The 14th edition of the world’s largest cheese and dairy tradition festival is ready to begin. From the 15th to the 18th of September, we’ll have another reason to visit Bra. The latest edition of the renowned festival, which attracts hundreds of thousands of tourists each year, will be held in a small town in the province of Cuneo.
Since 1997, the festival’s goal has been to safeguard traditional national and other dairy products that are at risk of disappearing from non-traditional markets. The dairy tradition unites the 14 editions and 26 years of history supported by the Slow Food Italy movement.
The festival’s origins
Festival Cheese was inspired by a desire to honor the richness and diversity of Italian cheeses. In the first place, a group of local producers, chefs, and gastronomy aficionados convened in Bra in 1997 to celebrate the country’s remarkable dairy legacy. What began as a tiny local gathering quickly developed into an international event, attracting cheese enthusiasts from around the world. The Cheese Festival has helped to put Bra on the global culinary culture map, as well as boost awareness of the riches of Italian cheeses in other countries.
Almost 500 cheese variants are planned.
Bra is a city that lives and breathes cheese. Its history is connected with dairy farming and dates back hundreds of years. Obviously, this region is well-known for its cheeses, which are noted for their high quality and distinct flavor. Bra is the heart of this dairy legacy, with a community of dedicated farmers who have passed down their knowledge from generation to generation. With this in mind, the city’s deep connection inspired the Cheese Festival with Italian cheeses.
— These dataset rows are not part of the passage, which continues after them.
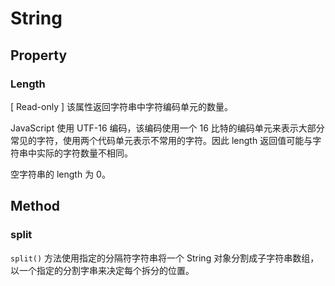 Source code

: # String

## Property

### Length

[ Read-only ]
该属性返回字符串中字符编码单元的数量。

JavaScript 使用 UTF-16 编码，该编码使用一个 16 比特的编码单元来表示大部分常见的字符，使用两个代码单元表示不常用的字符。因此 length 返回值可能与字符串中实际的字符数量不相同。

空字符串的 length 为 0。

## Method

### split

`split()` 方法使用指定的分隔符字符串将一个 String 对象分割成子字符串数组，以一个指定的分割字串来决定每个拆分的位置。

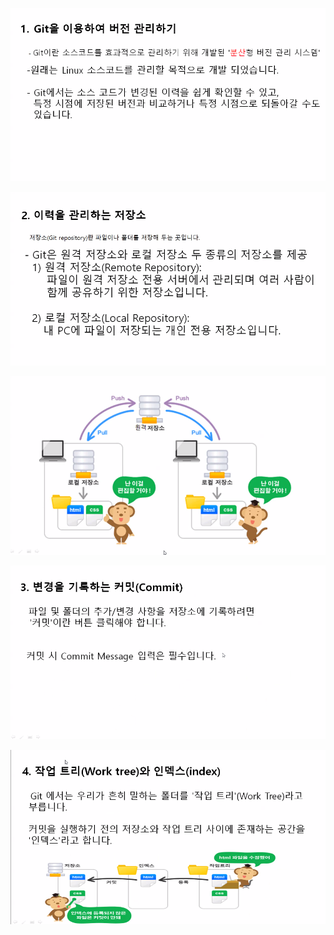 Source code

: ![](../image/Pasted%20image%2020240325140133.png)

![](../image/Pasted%20image%2020240325140323.png)

![](../image/Pasted%20image%2020240325140428.png)

![](../image/Pasted%20image%2020240325140550.png)

![](../image/Pasted%20image%2020240325140605.png) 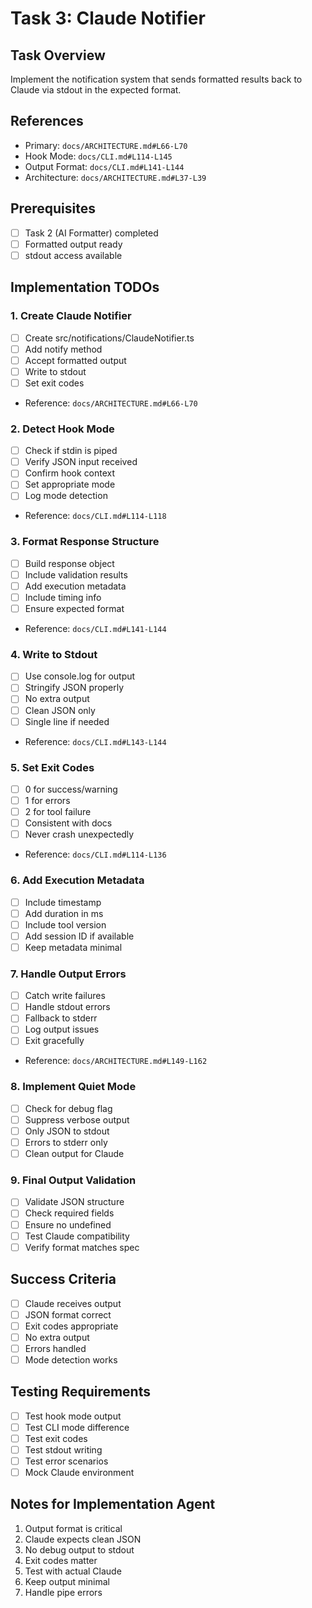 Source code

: # Task 3: Claude Notifier

## Task Overview
Implement the notification system that sends formatted results back to Claude via stdout in the expected format.

## References
- Primary: `docs/ARCHITECTURE.md#L66-L70`
- Hook Mode: `docs/CLI.md#L114-L145`
- Output Format: `docs/CLI.md#L141-L144`
- Architecture: `docs/ARCHITECTURE.md#L37-L39`

## Prerequisites
- [ ] Task 2 (AI Formatter) completed
- [ ] Formatted output ready
- [ ] stdout access available

## Implementation TODOs

### 1. Create Claude Notifier
- [ ] Create src/notifications/ClaudeNotifier.ts
- [ ] Add notify method
- [ ] Accept formatted output
- [ ] Write to stdout
- [ ] Set exit codes
- Reference: `docs/ARCHITECTURE.md#L66-L70`

### 2. Detect Hook Mode
- [ ] Check if stdin is piped
- [ ] Verify JSON input received
- [ ] Confirm hook context
- [ ] Set appropriate mode
- [ ] Log mode detection
- Reference: `docs/CLI.md#L114-L118`

### 3. Format Response Structure
- [ ] Build response object
- [ ] Include validation results
- [ ] Add execution metadata
- [ ] Include timing info
- [ ] Ensure expected format
- Reference: `docs/CLI.md#L141-L144`

### 4. Write to Stdout
- [ ] Use console.log for output
- [ ] Stringify JSON properly
- [ ] No extra output
- [ ] Clean JSON only
- [ ] Single line if needed
- Reference: `docs/CLI.md#L143-L144`

### 5. Set Exit Codes
- [ ] 0 for success/warning
- [ ] 1 for errors
- [ ] 2 for tool failure
- [ ] Consistent with docs
- [ ] Never crash unexpectedly
- Reference: `docs/CLI.md#L114-L136`

### 6. Add Execution Metadata
- [ ] Include timestamp
- [ ] Add duration in ms
- [ ] Include tool version
- [ ] Add session ID if available
- [ ] Keep metadata minimal

### 7. Handle Output Errors
- [ ] Catch write failures
- [ ] Handle stdout errors
- [ ] Fallback to stderr
- [ ] Log output issues
- [ ] Exit gracefully
- Reference: `docs/ARCHITECTURE.md#L149-L162`

### 8. Implement Quiet Mode
- [ ] Check for debug flag
- [ ] Suppress verbose output
- [ ] Only JSON to stdout
- [ ] Errors to stderr only
- [ ] Clean output for Claude

### 9. Final Output Validation
- [ ] Validate JSON structure
- [ ] Check required fields
- [ ] Ensure no undefined
- [ ] Test Claude compatibility
- [ ] Verify format matches spec

## Success Criteria
- [ ] Claude receives output
- [ ] JSON format correct
- [ ] Exit codes appropriate
- [ ] No extra output
- [ ] Errors handled
- [ ] Mode detection works

## Testing Requirements
- [ ] Test hook mode output
- [ ] Test CLI mode difference
- [ ] Test exit codes
- [ ] Test stdout writing
- [ ] Test error scenarios
- [ ] Mock Claude environment

## Notes for Implementation Agent
1. Output format is critical
2. Claude expects clean JSON
3. No debug output to stdout
4. Exit codes matter
5. Test with actual Claude
6. Keep output minimal
7. Handle pipe errors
The Cheese Festival is well-known for being the largest international event dedicated to cheese and raw milk. The city will set up food kiosks, wine-tasting stations, and traditional national and international jams and jellies for the event. Aside from the historic presence of the United States, hundreds of exhibitors will be present from 14 European countries:
The Festival Cheese defends local cheeses, which are typical of some territories’ historical risks of disappearing from traditional markets. The Axridda of Escalaplano, for example, is a little Sardinian town where the shepherd Rino Franci keeps a unique pecorino cheese. This is a raw sheep’s milk cheese of the Sardinian breed that has been totally covered in clay (axridda in Sardinian dialect) since ancient times.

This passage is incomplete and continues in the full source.